PROBLEM REQUIREMENTS =>
Scan the records and identify every line in which the string "there" occurs, then return those lines.

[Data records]
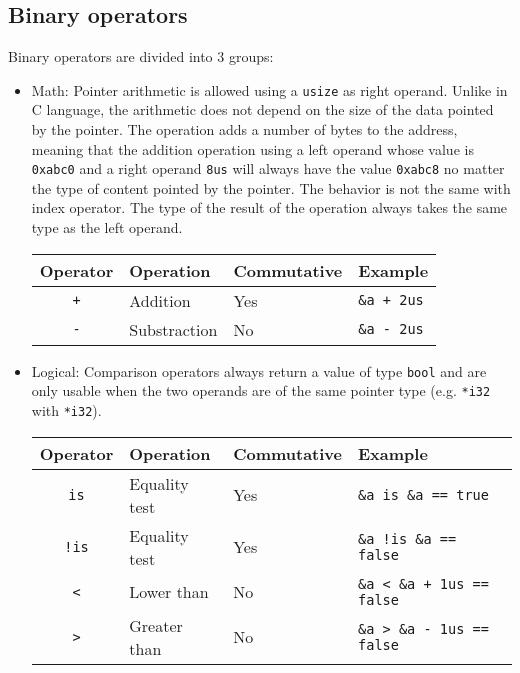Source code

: \subsection {Binary operators}

Binary operators are divided into 3 groups:
\begin{itemize}
\item Math: Pointer arithmetic is allowed using a \texttt{usize} as right
  operand. Unlike in C language, the arithmetic does not depend on the size of
  the data pointed by the pointer. The operation adds a number of bytes to the
  address, meaning that the addition operation using a left operand whose value
  is \texttt{0xabc0} and a right operand \texttt{8us} will always have the value
  \texttt{0xabc8} no matter the type of content pointed by the pointer. The
  behavior is not the same with index operator. The type of the result of the
  operation always takes the same type as the left operand.

  \vspace{-20pt}%
  \begin{center}\begin{adjustbox}{max width=1\linewidth}
    \begin{tabular}{|c|lll|}
      \hline
      Operator & Operation & Commutative & Example \\
      \hline
      \hline
      \texttt{+} & Addition & Yes & \texttt{\&a + 2us} \\
      \texttt{-} & Substraction & No & \texttt{\&a - 2us} \\
      \hline
    \end{tabular}
  \end{adjustbox}\end{center}

\item Logical: Comparison operators always return a value of type \texttt{bool}
  and are only usable when the two operands are of the same pointer type (e.g.
  \texttt{*i32} with \texttt{*i32}).

  \vspace{-15pt}%
  \begin{center}\begin{adjustbox}{max width=1\linewidth}
    \begin{tabular}{|c|lll|}
      \hline
      Operator & Operation & Commutative & Example \\
      \hline
      \hline
      \texttt{is} & Equality test & Yes & \texttt{\&a is \&a == true}\\
      \texttt{!is} & Equality test & Yes & \texttt{\&a !is \&a == false}\\
      \texttt{<} & Lower than & No & \texttt{\&a < \&a + 1us == false}\\
      \texttt{>} & Greater than & No & \texttt{\&a > \&a - 1us == false}\\
      \hline
    \end{tabular}
  \end{adjustbox}\end{center}


\end{itemize}
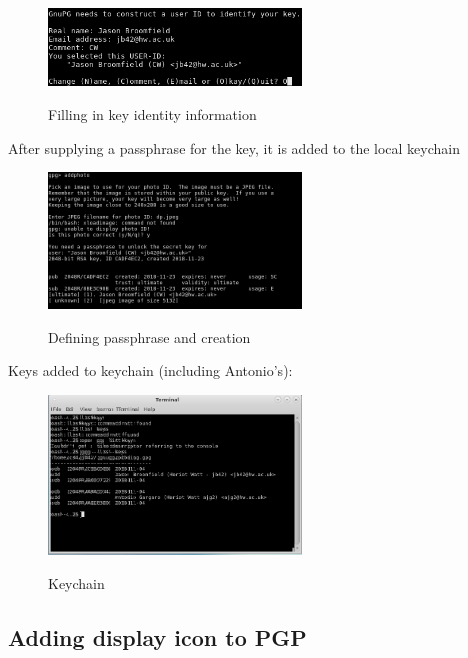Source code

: \begin{figure}[hbt!]
	\centering
      \includegraphics[width=0.6\textwidth]{imgs/pgp/4} \\
	\caption{Filling in key identity information}
	\label{fig:specifiyingkeysize}
    \noindent\makebox[\linewidth]{}
\end{figure}

\noindent After supplying a passphrase for the key, it is added to the local keychain

\begin{figure}[hbt!]
	\centering
      \includegraphics[width=0.6\textwidth]{imgs/pgp/6} \\
	\caption{Defining passphrase and creation}
	\label{fig:specifiyingkeysize}
    \noindent\makebox[\linewidth]{}
\end{figure}

\noindent Keys added to keychain (including Antonio's):

\begin{figure}[hbt!]
	\centering
      \includegraphics[width=0.6\textwidth]{imgs/pgp/final} \\
	\caption{Keychain}
	\label{fig:specifiyingkeysize}
    \noindent\makebox[\linewidth]{}
\end{figure}

\subsection{Adding display icon to PGP}

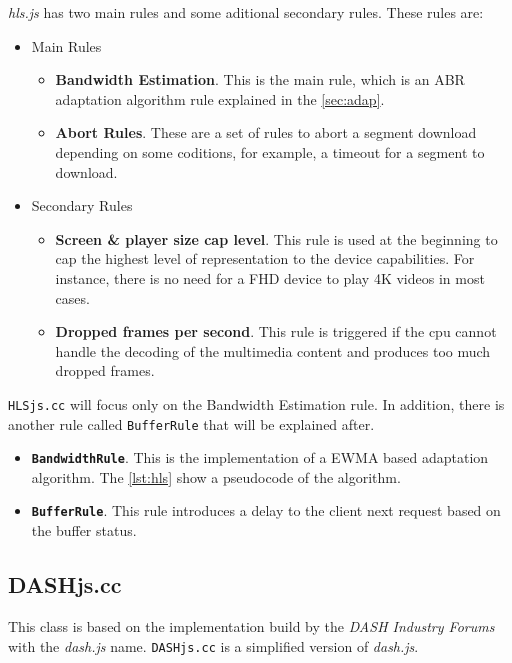 \textit{hls.js} has two main rules and some aditional secondary rules. These rules are:
\begin{itemize}[noitemsep, topsep=0pt]
  \item Main Rules
  \begin{itemize}[noitemsep, topsep=0pt]
    \item \textbf{Bandwidth Estimation}. This is the main rule, which is an ABR adaptation
    algorithm rule explained in the \autoref{sec:adap}.
    \item \textbf{Abort Rules}. These are a set of rules to abort a segment download depending on
    some coditions, for example, a timeout for a segment to download.
  \end{itemize}
  \item Secondary Rules
  \begin{itemize}[noitemsep, topsep=0pt]
    \item \textbf{Screen \& player size cap level}. This rule is used at the beginning to cap the highest
    level of representation to the device capabilities. For instance, there is no need for a FHD
    device to play 4K videos in most cases.
    \item \textbf{Dropped frames per second}. This rule is triggered if the cpu cannot handle the 
    decoding of the multimedia content and produces too much dropped frames.
  \end{itemize}
\end{itemize}

\texttt{HLSjs.cc} will focus only on the Bandwidth Estimation rule. In addition, there is another 
rule called \texttt{BufferRule} that will be explained after.

\begin{itemize}
  \item \textbf{\texttt{BandwidthRule}}. This is the implementation of a EWMA based adaptation
  algorithm. The \autoref{lst:hls} show a pseudocode of the algorithm.
  \item \textbf{\texttt{BufferRule}}. This rule introduces a delay to the client
  next request based on the buffer status.
\end{itemize}

\subsection{DASHjs.cc}
This class is based on the implementation build by the \textit{DASH Industry Forums} with the \textit{dash.js}
name. \texttt{DASHjs.cc} is a simplified version of \textit{dash.js}.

ANSWER BELOW =>
    level of representation to the device capabilities. For instance, there is no need for a FHD
\texttt{HLSjs.cc} will focus only on the Bandwidth Estimation rule. In addition, there is another 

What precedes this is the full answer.